In the past week, the 1-week skew indicator has fluctuated significantly and remains in a high uncertainty zone; while the skew for other time periods has further moved towards bearish.
This indicates that during the current downward movement of the price, investors tend to spend more on hedging risks. However, they maintain limited upside exposure, suggesting that while they are fearful in the short term, they still have confidence in Bitcoin in the long run.

Figure 5: 25-Delta Skew of Options
Risk Premium Reversal
Recently, the monthly volatility risk premium—the difference between implied volatility and actual volatility—has turned negative. In recent months, implied volatility has remained high while actual volatility has remained low, allowing traders who short volatility to profit through stable "carry trades."
However, now, actual volatility is rising sharply and catching up with implied volatility. This marks the end of the "calm period": volatility sellers can no longer rely on this "carry trade" to make easy profits but are forced to take proactive measures in a more volatile environment. The market has moved away from the previous stable period and entered a new phase of increased volatility.

Figure 6: Monthly Risk Premium Volatility
Funds Still Defensive
In the past 24 hours, although the price of Bitcoin rose from $107,500 to $113,900, call options seem to still be neglected. Instead, traders have increased their positions in put options, indicating that they are still continuing to hedge against downside risks.
This behavior leads investors to choose to continue selling regardless of price movements. As long as this pattern remains unchanged, the unfavorable situation in the market will not improve.


Figure 7: Fund Flows Over 7 Days and 24 Hours
Market from Strategy Premium Perspective
Currently, for the $120,000 call options, we observe that traders' behavior is also hindering the price from continuing to rise: they choose to sell aggressively during brief rebounds. They are taking advantage of the spike in implied volatility to sell call options during the rebound rather than chasing the rise in spot prices.

Figure 8: Trend of Premium Changes for $120,000 Call Options
In contrast, for the $105,000 put options, the performance of this premium is exactly the opposite—as the price rises, the premium of put options also increases.
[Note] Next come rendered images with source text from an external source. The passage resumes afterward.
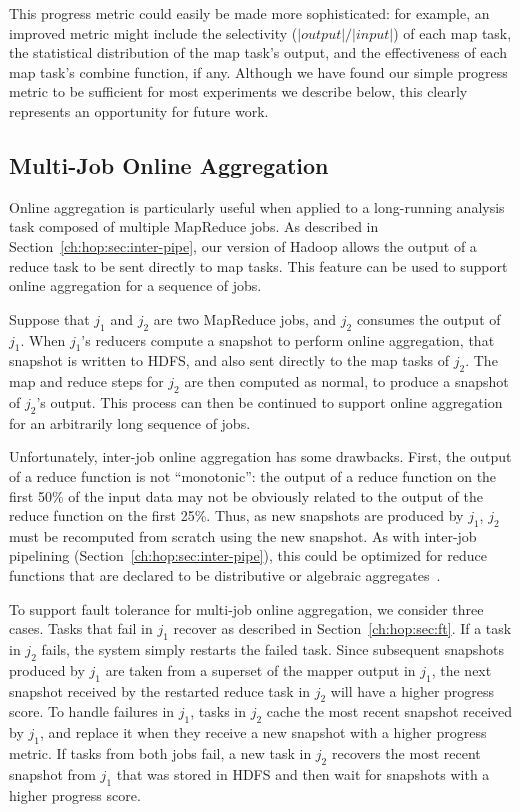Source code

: This progress metric could easily be made more sophisticated: for example, an
improved metric might include the selectivity ($|output|/|input|$) of each map task, the
statistical distribution of the map task's output, and the effectiveness of each
map task's combine function, if any. 
Although we have found our simple progress metric to be
sufficient for most experiments we describe below, this clearly
represents an opportunity for future work.

\subsection{Multi-Job Online Aggregation}
\label{ch:hop:sec:online-multi}

Online aggregation is particularly useful when applied to a long-running
analysis task composed of multiple MapReduce jobs.  As described in
Section~\ref{ch:hop:sec:inter-pipe}, our version of Hadoop allows the output of a
reduce task to be sent directly to map tasks. This feature can be used to
support online aggregation for a sequence of jobs.

Suppose that $j_1$ and $j_2$ are two MapReduce jobs, and $j_2$
consumes the output of $j_1$. When $j_1$'s reducers compute a snapshot
to perform online aggregation, that snapshot is written to HDFS, and
also sent directly to the map tasks of $j_2$. The map and reduce steps
for $j_2$ are then computed as normal, to produce a snapshot of
$j_2$'s output. This process can then be continued to support online
aggregation for an arbitrarily long sequence of jobs.
  
Unfortunately, inter-job online aggregation has some drawbacks. First,
the output of a reduce function is not ``monotonic'': the output of a
reduce function on the first 50\% of the input data may not be
obviously related to the output of the reduce function on the first
25\%. Thus, as new snapshots are produced by $j_1$, $j_2$ must be
recomputed from scratch using the new snapshot. As with inter-job
pipelining (Section~\ref{ch:hop:sec:inter-pipe}), this could be optimized for
reduce functions that are declared to be distributive or algebraic
aggregates~\cite{datacube}.

To support fault tolerance for multi-job online aggregation, we consider three
cases. Tasks that fail in $j_1$ recover as described in Section~\ref{ch:hop:sec:ft}.
If a task in $j_2$ fails, the system simply restarts the failed task. Since
subsequent snapshots produced by $j_1$ are taken from a superset of the mapper
output in $j_1$, the next snapshot received by the restarted reduce task in
$j_2$ will have a higher progress score. To handle failures in $j_1$, tasks in
$j_2$ cache the most recent snapshot received by $j_1$, and replace it when they
receive a new snapshot with a higher progress metric. If tasks from both jobs
fail, a new task in $j_2$ recovers the most recent snapshot from $j_1$ that was
stored in HDFS and then wait for snapshots with a higher progress score.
This indicates that traders are continuing to prepare for potential downside risks in the price. It also suggests that the recent rebound is more due to investors' hedging operations rather than firm bullish confidence.

Figure 9
Conclusion
Recently, the price of Bitcoin has fallen below the 0.85 percentile of the short-term holder cost basis ($108,600), indicating that market demand has gradually exhausted. Bitcoin may face a longer consolidation phase to rebuild market confidence and digest the current significant selling pressure.
At the same time, although the number of open contracts has reached a new high, they are mostly defensive positions. This indicates that the recent short-term rebound is due to investors using hedging operations to cope with downside risks rather than optimistic chasing of prices.